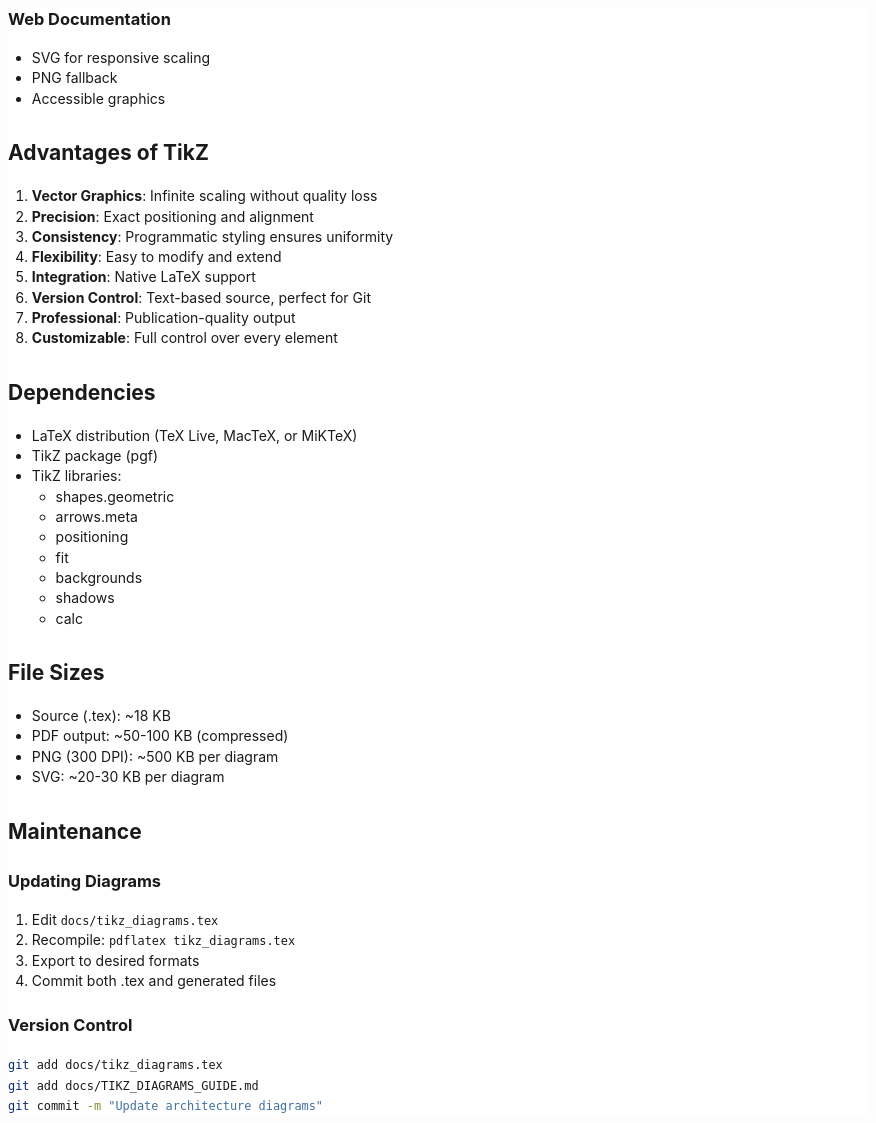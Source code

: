 ### Web Documentation
- SVG for responsive scaling
- PNG fallback
- Accessible graphics

## Advantages of TikZ

1. **Vector Graphics**: Infinite scaling without quality loss
2. **Precision**: Exact positioning and alignment
3. **Consistency**: Programmatic styling ensures uniformity
4. **Flexibility**: Easy to modify and extend
5. **Integration**: Native LaTeX support
6. **Version Control**: Text-based source, perfect for Git
7. **Professional**: Publication-quality output
8. **Customizable**: Full control over every element

## Dependencies

- LaTeX distribution (TeX Live, MacTeX, or MiKTeX)
- TikZ package (pgf)
- TikZ libraries:
  - shapes.geometric
  - arrows.meta
  - positioning
  - fit
  - backgrounds
  - shadows
  - calc

## File Sizes

- Source (.tex): ~18 KB
- PDF output: ~50-100 KB (compressed)
- PNG (300 DPI): ~500 KB per diagram
- SVG: ~20-30 KB per diagram

## Maintenance

### Updating Diagrams
1. Edit `docs/tikz_diagrams.tex`
2. Recompile: `pdflatex tikz_diagrams.tex`
3. Export to desired formats
4. Commit both .tex and generated files

### Version Control
```bash
git add docs/tikz_diagrams.tex
git add docs/TIKZ_DIAGRAMS_GUIDE.md
git commit -m "Update architecture diagrams"
```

#### Work to complete:
What is the number of lines in these records that contain "quality"? Reply with the number only.

#### Written solution:
2